Experimental set-up

In this study, a large-area windowless multiwire gas-flow proportional counter [15] developed by the China Institute of Atomic Energy (CIAE) was used as the detector. The working principle of this detector is based on the primary ionization of α and β particles in the sensitive volume of the proportional counter, which produces positive ions and electrons. These particles are then accelerated by an electric field to gain sufficient energy to trigger secondary ionization with gas molecules. The number of electron–ion pairs produced by this process is proportional to the number of electron–ion pairs produced by the primary ionization, resulting in a linear amplification of the primary ionization pulse signals from the α and β particles.

For the single-channel counting measurement requirements of this experiment, the electronic equipment included a high-voltage DC power supply, current-type pre-amplifier, pulse-shaping circuit, timing single-channel analyzer, monostable control unit, and timer/counter. A diagram of the instrument is shown in Fig. 2. P-10 gas (a mixture of 90% Ar and 10% CH₄) was used as the operating gas at a flow rate of 100 mL/min. The working high voltage for the α-plane source was 2100 V, whereas that for the β-plane source was 2800 V. Measurements were performed on four plane sources (²⁴¹Am, ²³⁸Pu, ⁹⁰Sr, and ²⁰⁴Tl). According to oscilloscope observations, the pulse width of the pulse signal output from the main amplifier was generally less than 2 μs. The output pulse width of the single-channel analyzer was approximately 650 ns, whereas the pulse width of the monostable control unit had an adjustable range of 0.4–4 μs.

Fig. 2Full-screen View

Actual size of a well-prepared line drawing

Dead time measurement

The surface emission rate of plane sources generally does not exceed 5000 s^-1, resulting in a dead time that produces leakage counts that may have a small effect on the count rate measurements [16-22]. However, because the windowless proportional counter is an absolute measurement device, it is necessary to measure the dead time of the system to correct for leakage counts.
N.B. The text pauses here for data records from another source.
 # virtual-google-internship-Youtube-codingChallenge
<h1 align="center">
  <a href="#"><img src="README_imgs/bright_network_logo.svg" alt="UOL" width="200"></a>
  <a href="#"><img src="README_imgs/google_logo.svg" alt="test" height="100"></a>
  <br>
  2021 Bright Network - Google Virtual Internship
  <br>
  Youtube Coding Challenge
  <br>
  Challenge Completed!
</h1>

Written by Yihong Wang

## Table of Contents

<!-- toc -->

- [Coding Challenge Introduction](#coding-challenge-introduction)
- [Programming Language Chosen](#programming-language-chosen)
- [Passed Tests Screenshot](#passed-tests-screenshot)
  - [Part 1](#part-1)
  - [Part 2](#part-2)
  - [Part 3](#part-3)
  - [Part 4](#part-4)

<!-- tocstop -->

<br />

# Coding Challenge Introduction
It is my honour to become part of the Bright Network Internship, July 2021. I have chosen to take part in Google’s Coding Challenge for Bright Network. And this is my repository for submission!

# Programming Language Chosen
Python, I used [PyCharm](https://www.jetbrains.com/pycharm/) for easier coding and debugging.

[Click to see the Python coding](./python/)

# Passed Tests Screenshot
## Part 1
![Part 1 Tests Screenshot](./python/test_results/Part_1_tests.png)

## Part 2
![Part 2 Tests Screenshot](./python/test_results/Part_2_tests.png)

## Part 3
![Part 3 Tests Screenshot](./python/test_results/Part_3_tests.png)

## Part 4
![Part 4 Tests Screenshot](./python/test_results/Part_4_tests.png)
The dead time provided by the monostable control unit within the measurement system is a non-extended dead time; however, the system dead time is also affected by various components. Therefore, it is necessary to measure the system dead time experimentally. ICRU Report 52 [23] recommends three methods for measuring the dead time. In this experiment, a two-source two-pulse method was used to measure the dead time of the system. In this method, pulse signals are generated from two different radioactive sources and input into the detector separately to obtain the measurement count rates of the two sources, n₁ and n₂. The two sources are then measured simultaneously using a detector to obtain the mixed measurement count rate n₁₂. Ideally, the real count rate of three sets of pulse count rates ${n^{\prime }}_1$, ${n^{\prime }}_2$, and ${n^{\prime }}_{12}$ should satisfy ${n^{\prime }}_1+{n^{\prime }}_2={n^{\prime }}_{12}$, and according to the formula for the real count rate of a non-extended dead time system, $n^{\text{'}}=n/(1-\tau n)$, the dead time formula for the two-source method is finally obtained: $\tau =\frac{n_1+n_2+n_{12}}{2n_1{n}_2}\mathrm{.}$ (2)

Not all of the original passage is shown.